What of those who die without Baptism?

This is a delicate doctrine and it must be said that it is difficult to find a comprehensive answer.

Yet Catholic Doctrine is very clear if you dig for it.

What of those who die without Baptism? Well, assuming that the Catholic Church is the true Church of Christ (which it is):

All those in Heaven are Catholics. The reason is simple. They can now all SEE – no longer by Faith but by experience – the Holy Trinity, the Mother of God in her majesty, they can see the saints, they can see Purgatory... {incidentally, that is why - as S. Paul writes in Corinthians, there will not be either Faith nor Hope in Heaven, but there will be Charity...} It is infallible Catholic teaching that all those in Heaven must have become members of the Catholic Church before their souls left their bodies. It is 'the common opinion' that God allows each soul, at some point of their life, even the very last moment, a glimpse of Himself in one form or another, and the ability to exercise their Free Will. The hardened sinners are filled with terror and loathing; however many, we may believe, give a glad cry, 'So it was YOU all the time!'

In modern years we understand now much more of the difficulties people may have in seeing clearly: wrong ideas implanted in childhood, emotional traumas that cloud our intellect, plausible but false reasonings... Their final conversion need not be visible to those of us still on this Earth. It is a serious sin to state, and believe, that a particular named person is in hell because he did not repent (or believe). We are not privy to their final thoughts. We do not know how many of these people there are: but one of the very few whom we have been told as a fact went to Paradise was Dismas, the Good Thief, who had lived a life of crime. We are told by Our Lord to 'make disciples of all nations and baptize them' ... we were not invited to speculate on how many 'virtuous pagans' obtained the Grace of conversion in their last breath. But the Church has always warned very strongly against complacency on this matter. For one thing, only the soul in a State of Grace can actually please God and merit on the supernatural level. If one does genuinely understand that the Catholic church was truly instituted by Christ, then it would be a mortal sin to refuse to convert. Unfortunately, there are those who deep down do understand that the Catholic Church is the true one, but for reasons of sloth or attachment to sins, refuse to convert. This is indeed a mortal sin.

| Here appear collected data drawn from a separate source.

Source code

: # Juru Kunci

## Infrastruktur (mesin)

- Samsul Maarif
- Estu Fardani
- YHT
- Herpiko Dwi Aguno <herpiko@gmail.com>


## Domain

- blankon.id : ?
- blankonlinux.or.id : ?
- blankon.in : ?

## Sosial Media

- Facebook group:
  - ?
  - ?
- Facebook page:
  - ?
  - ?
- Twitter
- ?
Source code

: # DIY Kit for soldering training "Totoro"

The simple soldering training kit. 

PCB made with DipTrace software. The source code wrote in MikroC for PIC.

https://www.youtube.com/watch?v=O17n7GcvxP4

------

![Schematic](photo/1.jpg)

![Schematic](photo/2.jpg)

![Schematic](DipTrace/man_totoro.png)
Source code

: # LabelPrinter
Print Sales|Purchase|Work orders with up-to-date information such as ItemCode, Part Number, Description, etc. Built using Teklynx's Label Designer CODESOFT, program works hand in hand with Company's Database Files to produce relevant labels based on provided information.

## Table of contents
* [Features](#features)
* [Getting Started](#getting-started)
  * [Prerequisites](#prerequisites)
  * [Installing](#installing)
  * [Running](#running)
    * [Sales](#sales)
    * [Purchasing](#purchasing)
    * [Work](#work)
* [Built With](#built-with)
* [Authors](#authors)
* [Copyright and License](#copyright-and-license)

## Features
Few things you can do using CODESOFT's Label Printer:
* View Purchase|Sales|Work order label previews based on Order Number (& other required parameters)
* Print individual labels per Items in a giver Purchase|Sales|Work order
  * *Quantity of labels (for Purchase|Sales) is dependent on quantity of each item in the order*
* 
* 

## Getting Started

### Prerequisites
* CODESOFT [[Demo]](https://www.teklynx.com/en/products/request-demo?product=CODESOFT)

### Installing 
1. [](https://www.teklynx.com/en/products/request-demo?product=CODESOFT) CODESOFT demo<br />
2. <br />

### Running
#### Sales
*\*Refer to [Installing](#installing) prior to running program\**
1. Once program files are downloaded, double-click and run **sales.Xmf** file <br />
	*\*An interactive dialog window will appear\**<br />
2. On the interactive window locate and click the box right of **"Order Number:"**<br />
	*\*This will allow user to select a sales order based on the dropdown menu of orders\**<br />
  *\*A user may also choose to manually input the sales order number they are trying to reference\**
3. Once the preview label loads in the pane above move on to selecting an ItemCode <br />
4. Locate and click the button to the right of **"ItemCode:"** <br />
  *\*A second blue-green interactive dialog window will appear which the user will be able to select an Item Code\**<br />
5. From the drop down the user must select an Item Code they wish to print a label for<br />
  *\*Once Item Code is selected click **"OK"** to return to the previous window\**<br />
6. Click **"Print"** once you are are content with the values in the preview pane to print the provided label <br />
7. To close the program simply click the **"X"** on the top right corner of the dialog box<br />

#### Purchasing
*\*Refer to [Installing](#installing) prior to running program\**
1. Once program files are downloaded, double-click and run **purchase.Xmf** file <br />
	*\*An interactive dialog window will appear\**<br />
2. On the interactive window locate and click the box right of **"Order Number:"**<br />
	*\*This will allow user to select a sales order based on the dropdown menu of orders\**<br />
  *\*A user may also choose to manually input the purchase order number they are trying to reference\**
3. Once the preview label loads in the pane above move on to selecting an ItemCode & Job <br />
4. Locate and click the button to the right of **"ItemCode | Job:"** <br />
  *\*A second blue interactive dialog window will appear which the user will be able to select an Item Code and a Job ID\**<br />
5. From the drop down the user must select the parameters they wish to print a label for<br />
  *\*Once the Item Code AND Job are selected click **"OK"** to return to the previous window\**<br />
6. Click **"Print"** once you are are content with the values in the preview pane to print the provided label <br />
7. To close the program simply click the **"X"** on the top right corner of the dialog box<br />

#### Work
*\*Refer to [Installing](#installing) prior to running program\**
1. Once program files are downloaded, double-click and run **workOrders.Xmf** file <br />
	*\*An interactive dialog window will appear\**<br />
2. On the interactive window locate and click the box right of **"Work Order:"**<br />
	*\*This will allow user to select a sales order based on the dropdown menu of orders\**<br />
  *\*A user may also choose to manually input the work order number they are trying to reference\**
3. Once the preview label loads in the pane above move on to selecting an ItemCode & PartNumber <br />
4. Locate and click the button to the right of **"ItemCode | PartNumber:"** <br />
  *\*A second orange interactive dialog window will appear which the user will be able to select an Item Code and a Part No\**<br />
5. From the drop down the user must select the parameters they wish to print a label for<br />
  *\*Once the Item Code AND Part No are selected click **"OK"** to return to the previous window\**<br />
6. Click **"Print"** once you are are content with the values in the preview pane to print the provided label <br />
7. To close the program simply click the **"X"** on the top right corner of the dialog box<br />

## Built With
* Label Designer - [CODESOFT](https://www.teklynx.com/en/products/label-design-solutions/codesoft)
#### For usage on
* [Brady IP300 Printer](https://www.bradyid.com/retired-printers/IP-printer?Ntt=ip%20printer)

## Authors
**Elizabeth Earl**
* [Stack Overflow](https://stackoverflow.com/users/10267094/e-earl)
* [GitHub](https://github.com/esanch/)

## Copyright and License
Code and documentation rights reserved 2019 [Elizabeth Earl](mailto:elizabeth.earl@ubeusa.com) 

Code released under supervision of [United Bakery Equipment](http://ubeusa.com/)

But S. Therese, the Little Flower, (and declared a Doctor of the Church) spoke of the souls who are innocently in ignorance of these things. Heaven is like a garden, she wrote, and God desires some souls to be like towering trees, others like huge and splendid flowers. Others are quiet bedding plants ... and the Virtuous Pagans, saved at the end and therefore unable to merit in this life, are His wildflowers, whom He also loves very much.